▸ **What is being asked**:
Exactly the lines from the start of the data below through the line containing "### Wie veröffentliche ich eine Seite?" must be returned, and no others.

▸ **Stored data entries**:
☆ ☆ ☆ ☆

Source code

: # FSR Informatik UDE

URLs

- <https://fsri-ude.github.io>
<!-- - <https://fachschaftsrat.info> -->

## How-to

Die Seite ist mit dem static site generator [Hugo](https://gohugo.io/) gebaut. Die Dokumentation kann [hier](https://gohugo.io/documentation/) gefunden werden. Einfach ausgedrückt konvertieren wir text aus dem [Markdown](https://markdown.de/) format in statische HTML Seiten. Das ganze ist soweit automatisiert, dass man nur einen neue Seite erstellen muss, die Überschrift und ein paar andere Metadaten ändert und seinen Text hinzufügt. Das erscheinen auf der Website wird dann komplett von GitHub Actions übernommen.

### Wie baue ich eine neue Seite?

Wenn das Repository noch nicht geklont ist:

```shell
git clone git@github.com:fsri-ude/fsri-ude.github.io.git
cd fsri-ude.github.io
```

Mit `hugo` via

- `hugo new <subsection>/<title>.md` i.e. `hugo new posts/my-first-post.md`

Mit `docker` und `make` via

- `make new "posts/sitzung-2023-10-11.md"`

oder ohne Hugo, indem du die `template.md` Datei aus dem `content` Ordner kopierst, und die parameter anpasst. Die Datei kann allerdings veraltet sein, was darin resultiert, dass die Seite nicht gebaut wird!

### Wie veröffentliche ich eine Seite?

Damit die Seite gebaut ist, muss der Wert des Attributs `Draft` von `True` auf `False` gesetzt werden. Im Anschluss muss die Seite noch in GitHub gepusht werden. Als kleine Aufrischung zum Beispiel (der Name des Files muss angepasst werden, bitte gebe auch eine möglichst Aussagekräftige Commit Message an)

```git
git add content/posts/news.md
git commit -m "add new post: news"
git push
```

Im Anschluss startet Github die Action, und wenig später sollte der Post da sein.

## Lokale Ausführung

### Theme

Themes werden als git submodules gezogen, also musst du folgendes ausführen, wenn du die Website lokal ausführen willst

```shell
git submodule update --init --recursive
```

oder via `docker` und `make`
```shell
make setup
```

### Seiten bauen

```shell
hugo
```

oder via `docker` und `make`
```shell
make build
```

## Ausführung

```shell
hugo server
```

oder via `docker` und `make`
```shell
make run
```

☆ ☆ ☆ ☆

▸ **Your response**:
Source code

: # FSR Informatik UDE

URLs

- <https://fsri-ude.github.io>
<!-- - <https://fachschaftsrat.info> -->

## How-to

Die Seite ist mit dem static site generator [Hugo](https://gohugo.io/) gebaut. Die Dokumentation kann [hier](https://gohugo.io/documentation/) gefunden werden. Einfach ausgedrückt konvertieren wir text aus dem [Markdown](https://markdown.de/) format in statische HTML Seiten. Das ganze ist soweit automatisiert, dass man nur einen neue Seite erstellen muss, die Überschrift und ein paar andere Metadaten ändert und seinen Text hinzufügt. Das erscheinen auf der Website wird dann komplett von GitHub Actions übernommen.

### Wie baue ich eine neue Seite?

Wenn das Repository noch nicht geklont ist:

```shell
git clone git@github.com:fsri-ude/fsri-ude.github.io.git
cd fsri-ude.github.io
```

Mit `hugo` via

- `hugo new <subsection>/<title>.md` i.e. `hugo new posts/my-first-post.md`

Mit `docker` und `make` via

- `make new "posts/sitzung-2023-10-11.md"`

oder ohne Hugo, indem du die `template.md` Datei aus dem `content` Ordner kopierst, und die parameter anpasst. Die Datei kann allerdings veraltet sein, was darin resultiert, dass die Seite nicht gebaut wird!

### Wie veröffentliche ich eine Seite?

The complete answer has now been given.